#### [INFORMATION SHOWN]
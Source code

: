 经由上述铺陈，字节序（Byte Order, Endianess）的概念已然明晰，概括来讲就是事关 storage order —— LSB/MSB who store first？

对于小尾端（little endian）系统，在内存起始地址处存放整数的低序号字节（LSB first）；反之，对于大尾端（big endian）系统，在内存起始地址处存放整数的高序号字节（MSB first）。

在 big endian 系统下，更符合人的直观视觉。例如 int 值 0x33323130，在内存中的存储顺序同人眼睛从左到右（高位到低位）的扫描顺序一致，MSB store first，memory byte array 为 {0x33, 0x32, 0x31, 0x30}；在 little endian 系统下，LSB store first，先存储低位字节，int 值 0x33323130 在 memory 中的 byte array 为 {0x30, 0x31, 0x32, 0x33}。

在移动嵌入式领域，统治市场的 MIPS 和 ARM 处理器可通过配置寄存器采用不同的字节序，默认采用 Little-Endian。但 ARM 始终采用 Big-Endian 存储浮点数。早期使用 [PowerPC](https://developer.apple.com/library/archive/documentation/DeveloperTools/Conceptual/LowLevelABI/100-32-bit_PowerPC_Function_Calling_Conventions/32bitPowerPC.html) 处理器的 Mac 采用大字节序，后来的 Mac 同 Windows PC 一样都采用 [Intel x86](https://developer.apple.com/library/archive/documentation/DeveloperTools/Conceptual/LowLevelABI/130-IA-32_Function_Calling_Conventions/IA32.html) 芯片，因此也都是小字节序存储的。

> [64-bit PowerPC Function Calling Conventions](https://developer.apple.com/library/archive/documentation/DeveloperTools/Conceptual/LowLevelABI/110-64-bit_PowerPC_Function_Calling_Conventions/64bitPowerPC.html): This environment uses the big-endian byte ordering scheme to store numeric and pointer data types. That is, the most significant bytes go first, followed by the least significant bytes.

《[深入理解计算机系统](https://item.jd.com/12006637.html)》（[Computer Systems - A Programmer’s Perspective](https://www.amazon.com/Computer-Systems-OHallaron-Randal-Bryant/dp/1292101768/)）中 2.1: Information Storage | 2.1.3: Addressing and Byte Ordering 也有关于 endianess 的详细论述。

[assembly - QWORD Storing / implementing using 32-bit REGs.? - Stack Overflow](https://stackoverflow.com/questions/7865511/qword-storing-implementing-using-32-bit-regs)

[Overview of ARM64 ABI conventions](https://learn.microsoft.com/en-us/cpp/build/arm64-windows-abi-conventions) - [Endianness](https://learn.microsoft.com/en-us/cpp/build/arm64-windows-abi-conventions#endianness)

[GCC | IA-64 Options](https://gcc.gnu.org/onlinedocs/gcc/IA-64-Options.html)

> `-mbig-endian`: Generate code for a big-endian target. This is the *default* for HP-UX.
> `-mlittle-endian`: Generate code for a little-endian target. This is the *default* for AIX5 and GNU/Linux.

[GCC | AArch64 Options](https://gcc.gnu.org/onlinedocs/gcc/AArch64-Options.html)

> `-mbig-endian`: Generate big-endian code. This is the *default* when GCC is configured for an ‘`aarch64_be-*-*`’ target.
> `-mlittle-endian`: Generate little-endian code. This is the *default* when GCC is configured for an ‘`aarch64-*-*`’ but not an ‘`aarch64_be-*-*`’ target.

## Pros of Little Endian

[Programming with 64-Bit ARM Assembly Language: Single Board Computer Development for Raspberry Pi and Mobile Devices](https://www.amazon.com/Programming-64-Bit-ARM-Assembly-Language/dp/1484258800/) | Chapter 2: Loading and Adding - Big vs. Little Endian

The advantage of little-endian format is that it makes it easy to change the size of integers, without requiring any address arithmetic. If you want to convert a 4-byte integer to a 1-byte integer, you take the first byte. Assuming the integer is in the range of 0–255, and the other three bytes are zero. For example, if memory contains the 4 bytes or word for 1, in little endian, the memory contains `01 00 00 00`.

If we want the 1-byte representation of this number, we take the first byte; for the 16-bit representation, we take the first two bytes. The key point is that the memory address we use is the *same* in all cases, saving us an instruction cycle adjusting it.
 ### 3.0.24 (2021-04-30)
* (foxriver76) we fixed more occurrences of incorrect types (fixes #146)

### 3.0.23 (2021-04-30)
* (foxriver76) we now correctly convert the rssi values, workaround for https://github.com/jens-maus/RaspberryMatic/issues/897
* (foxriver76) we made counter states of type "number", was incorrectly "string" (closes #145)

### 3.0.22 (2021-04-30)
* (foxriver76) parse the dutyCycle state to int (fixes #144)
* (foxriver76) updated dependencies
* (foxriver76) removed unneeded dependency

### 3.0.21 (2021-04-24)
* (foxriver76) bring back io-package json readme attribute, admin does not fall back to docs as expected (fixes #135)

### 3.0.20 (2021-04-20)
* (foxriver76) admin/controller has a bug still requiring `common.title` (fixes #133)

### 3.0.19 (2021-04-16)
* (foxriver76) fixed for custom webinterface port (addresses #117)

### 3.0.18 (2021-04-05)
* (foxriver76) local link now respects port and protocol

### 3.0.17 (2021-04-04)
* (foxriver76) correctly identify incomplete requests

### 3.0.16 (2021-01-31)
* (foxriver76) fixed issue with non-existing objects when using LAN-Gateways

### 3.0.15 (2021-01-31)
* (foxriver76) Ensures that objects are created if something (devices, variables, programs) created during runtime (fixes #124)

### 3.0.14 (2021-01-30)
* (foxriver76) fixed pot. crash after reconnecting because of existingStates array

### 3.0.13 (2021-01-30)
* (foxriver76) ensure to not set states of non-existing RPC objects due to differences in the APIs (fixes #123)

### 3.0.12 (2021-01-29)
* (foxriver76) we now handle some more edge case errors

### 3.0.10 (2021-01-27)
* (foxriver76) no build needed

#### [WHAT TO WORK ON]
Please retype the data exactly as it stands, from its first line down to the line that contains "the *default* for HP-UX.", then stop.

#### [COMPLETED TASK]
Source code

: 经由上述铺陈，字节序（Byte Order, Endianess）的概念已然明晰，概括来讲就是事关 storage order —— LSB/MSB who store first？

对于小尾端（little endian）系统，在内存起始地址处存放整数的低序号字节（LSB first）；反之，对于大尾端（big endian）系统，在内存起始地址处存放整数的高序号字节（MSB first）。

在 big endian 系统下，更符合人的直观视觉。例如 int 值 0x33323130，在内存中的存储顺序同人眼睛从左到右（高位到低位）的扫描顺序一致，MSB store first，memory byte array 为 {0x33, 0x32, 0x31, 0x30}；在 little endian 系统下，LSB store first，先存储低位字节，int 值 0x33323130 在 memory 中的 byte array 为 {0x30, 0x31, 0x32, 0x33}。

在移动嵌入式领域，统治市场的 MIPS 和 ARM 处理器可通过配置寄存器采用不同的字节序，默认采用 Little-Endian。但 ARM 始终采用 Big-Endian 存储浮点数。早期使用 [PowerPC](https://developer.apple.com/library/archive/documentation/DeveloperTools/Conceptual/LowLevelABI/100-32-bit_PowerPC_Function_Calling_Conventions/32bitPowerPC.html) 处理器的 Mac 采用大字节序，后来的 Mac 同 Windows PC 一样都采用 [Intel x86](https://developer.apple.com/library/archive/documentation/DeveloperTools/Conceptual/LowLevelABI/130-IA-32_Function_Calling_Conventions/IA32.html) 芯片，因此也都是小字节序存储的。

> [64-bit PowerPC Function Calling Conventions](https://developer.apple.com/library/archive/documentation/DeveloperTools/Conceptual/LowLevelABI/110-64-bit_PowerPC_Function_Calling_Conventions/64bitPowerPC.html): This environment uses the big-endian byte ordering scheme to store numeric and pointer data types. That is, the most significant bytes go first, followed by the least significant bytes.

《[深入理解计算机系统](https://item.jd.com/12006637.html)》（[Computer Systems - A Programmer’s Perspective](https://www.amazon.com/Computer-Systems-OHallaron-Randal-Bryant/dp/1292101768/)）中 2.1: Information Storage | 2.1.3: Addressing and Byte Ordering 也有关于 endianess 的详细论述。

[assembly - QWORD Storing / implementing using 32-bit REGs.? - Stack Overflow](https://stackoverflow.com/questions/7865511/qword-storing-implementing-using-32-bit-regs)

[Overview of ARM64 ABI conventions](https://learn.microsoft.com/en-us/cpp/build/arm64-windows-abi-conventions) - [Endianness](https://learn.microsoft.com/en-us/cpp/build/arm64-windows-abi-conventions#endianness)

[GCC | IA-64 Options](https://gcc.gnu.org/onlinedocs/gcc/IA-64-Options.html)

> `-mbig-endian`: Generate code for a big-endian target. This is the *default* for HP-UX.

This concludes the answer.